Nav: Home

Unlocking the secrets of metal-insulator transitions

November 08, 2018

UPTON, NY - By using an x-ray technique available at the National Synchrotron Light Source II (NSLS-II), scientists found that the metal-insulator transition in the correlated material magnetite is a two-step process. The researchers from the University of California Davis published their paper in the journal Physical Review Letters. NSLS-II, a U.S. Department of Energy (DOE) Office of Science user facility located at Brookhaven National Laboratory, has unique features that allow the technique to be applied with stability and control over long periods of time.

"Correlated materials have interesting electronic, magnetic, and structural properties, and we try to understand how those properties change when their temperature is changed or under the application of light pulses, or an electric field" said Roopali Kukreja, a UC Davis professor and the lead author of the paper. One such property is electrical conductivity, which determines whether a material is metallic or an insulator.

If a material is a good conductor of electricity, it is usually metallic, and if it is not, it is then known as an insulator. In the case of magnetite, temperature can change whether the material is a conductor or insulator. For the published study, the researchers' goal was to see how the magnetite changed from insulator to metallic at the atomic level as it got hotter.

In any material, there is a specific arrangement of electrons within each of its billions of atoms. This ordering of electrons is important because it dictates a material's properties, for example its conductivity. To understand the metal-insulator transition of magnetite, the researchers needed a way to watch how the arrangement of the electrons in the material changed with the alteration of temperature.

"This electronic arrangement is related to why we believe magnetite becomes an insulator," said Kukreja. However, studying this arrangement and how it changes under different conditions required the scientists to be able to look at the magnetite at a super-tiny scale.

The technique, known as x-ray photon correlation spectroscopy (XPCS), available at NSLS-II's Coherent Soft X-ray scattering (CSX) beamline, allowed the researchers to look at how the material changed at the nanoscale--on the order of billionths of a meter.

"CSX is designed for soft x-ray coherent scattering. This means that the beamline exploits our ultrabright, stable and coherent source of x-rays to analyze how the electron's arrangement changes over time," explained Andi Barbour, a CSX scientist who is a coauthor on the paper. "The excellent stability allows researchers to investigate tiny variations over hours so that the intrinsic electron behavior in materials can be revealed."

However, this is not directly visible so XPCS uses a trick to reveal the information.

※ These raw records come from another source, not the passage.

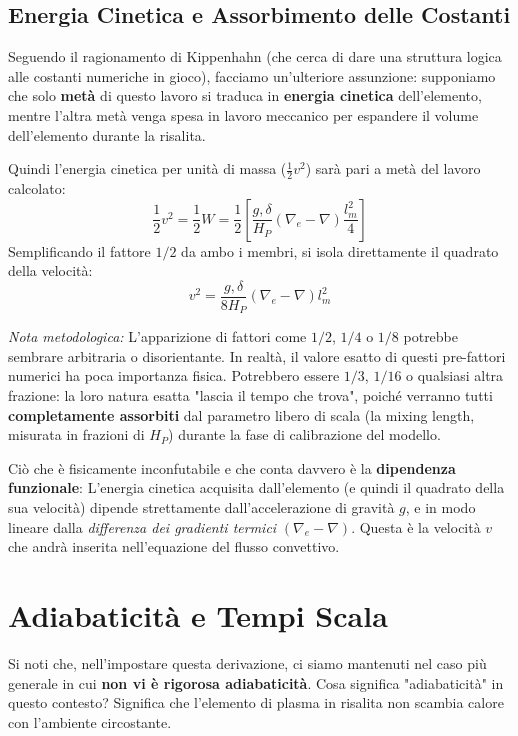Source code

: \subsection{Energia Cinetica e Assorbimento delle Costanti}
Seguendo il ragionamento di Kippenhahn (che cerca di dare una struttura logica alle costanti numeriche in gioco), facciamo un'ulteriore assunzione: supponiamo che solo \textbf{metà} di questo lavoro si traduca in \textbf{energia cinetica} dell'elemento, mentre l'altra metà venga spesa in lavoro meccanico per espandere il volume dell'elemento durante la risalita.

Quindi l'energia cinetica per unità di massa ($\frac{1}{2}v^2$) sarà pari a metà del lavoro calcolato:
\begin{equation}
\frac{1}{2} v^2 = \frac{1}{2} W = \frac{1}{2} \left[ \frac{g , \delta}{H_P} (\nabla_e - \nabla) \frac{l_m^2}{4} \right]
\end{equation}
Semplificando il fattore $1/2$ da ambo i membri, si isola direttamente il quadrato della velocità:
\begin{equation}
v^2 = \frac{g , \delta}{8 H_P} (\nabla_e - \nabla) l_m^2
\end{equation}

\textit{Nota metodologica:} L'apparizione di fattori come $1/2$, $1/4$ o $1/8$ potrebbe sembrare arbitraria o disorientante. In realtà, il valore esatto di questi pre-fattori numerici ha poca importanza fisica. Potrebbero essere $1/3$, $1/16$ o qualsiasi altra frazione: la loro natura esatta "lascia il tempo che trova", poiché verranno tutti \textbf{completamente assorbiti} dal parametro libero di scala (la mixing length, misurata in frazioni di $H_P$) durante la fase di calibrazione del modello.

Ciò che è fisicamente inconfutabile e che conta davvero è la \textbf{dipendenza funzionale}:
L'energia cinetica acquisita dall'elemento (e quindi il quadrato della sua velocità) dipende strettamente dall'accelerazione di gravità $g$, e in modo lineare dalla \textit{differenza dei gradienti termici} $(\nabla_e - \nabla)$.
Questa è la velocità $v$ che andrà inserita nell'equazione del flusso convettivo.

\section{Adiabaticità e Tempi Scala}

Si noti che, nell'impostare questa derivazione, ci siamo mantenuti nel caso più generale in cui \textbf{non vi è rigorosa adiabaticità}.
Cosa significa "adiabaticità" in questo contesto? Significa che l'elemento di plasma in risalita non scambia calore con l'ambiente circostante.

"The XPCS technique is a coherent scattering method capable of probing dynamics in a condensed matter system. A speckle pattern is generated when a coherent x-ray beam is scattered from a sample, as a fingerprint of its inhomogeneity in real space," said Wen Hu, a scientist at CSX and co-author of the paper.

Scientists can then apply different conditions to their material and if the speckle pattern changes, it means the electron ordering in the sample is changing. "Essentially, XPCS measures how much time it takes for a speckle's intensity to become very different from the average intensity, which is known as decorrelation," said Claudio Mazzoli, the lead beamline scientist at the CSX beamline. "Considering many speckles at once, the ensemble decorrelation time is the signature of the dynamic timescale for a given sample condition."

The technique revealed that the metal-insulator transition is not a one step process, as was previously thought, but actually happens in two steps.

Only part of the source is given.